‘The Illuminator’ Provides a Voice for the Marginalized
On Wednesday, February 22, Golden Auditorium was completely packed with students and faculty anxiously waiting to hear Grayson Earle speak. Grayson is one of the founders of the project “The Illuminator,” a collaborative project that began after the Occupy Wall Street Movement. Earle and his team, with two projectors and two vehicles, work to shed light on various social movements and contentious topics such as Black Lives Matter and abortion rights. They are currently an eight-person group that stages hundreds of projection-interventions in public spaces around New York City and beyond.
Earle calls the projects that they display “a canvas for the marginalized.” The images generated not only touch those who see them in the public spaces or on the street, but the team also circulates them around the Internet, hoping to touch more people there as well. Recently, Earle and his team were able to obtain the technology that allows for a virtual demonstration, so now anyone can create and protest their demands.
Earle reflected on the fact that he has not always been interested in activism or politics. He was interested in programming and played a lot of video games when he was young. Once he went to college he started focusing on filmmaking and critical and feminist theory. This was around the same time that Occupy Wall Street and the Canadian student protests began gaining support. He traveled to Quebec and interviewed students about their specific struggles and why they were protesting. Earle and his team were able to work around a law prohibiting more than 30 students protesting at a time, by coming up with the projector idea and thus spreading student messages.
Upon returning home, Earle discovered that a real estate company was going to completely cover 5 Pointz, a sight in Brooklyn where many artists would gather to show their artwork. Earle’s team built software, which is now available to anyone, in order to light up the buildings with all of 5 Pointz’ artwork one last time, calling their project “The People’s Pad.”

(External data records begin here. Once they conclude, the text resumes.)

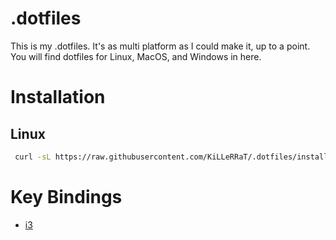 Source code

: # .dotfiles

This is my .dotfiles.  It's as multi platform as I could make it, up to a point.  You will find
dotfiles for Linux, MacOS, and Windows in here.

# Installation

## Linux
 ```bash
  curl -sL https://raw.githubusercontent.com/KiLLeRRaT/.dotfiles/install-manjaro.sh | zsh -
 ```

# Key Bindings

 - [i3](docs/i3.md)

Earle admitted that he sometimes finds himself in trouble for the activist work that he is involved in. In fact, he spent one night in jail for “illegal posting of advertisements” when his team projected “The Met is a museum, not an oil lobby.” However, even with all of the risk, Earle feels he is able to give a voice to those that society tries to ignore and feels so passionate about what he does that he is unfazed. Earle ended his talk with an invitation to the entire Colgate community to turn Colgate’s buildings into a canvas for the night. With his help, students and faculty made dozens of signs that were projected all over Colgate’s campus. During an extremely turbulent time in America, it’s crucial that “The Illuminator” continues to give voice to the marginalized and fight for a more equal society.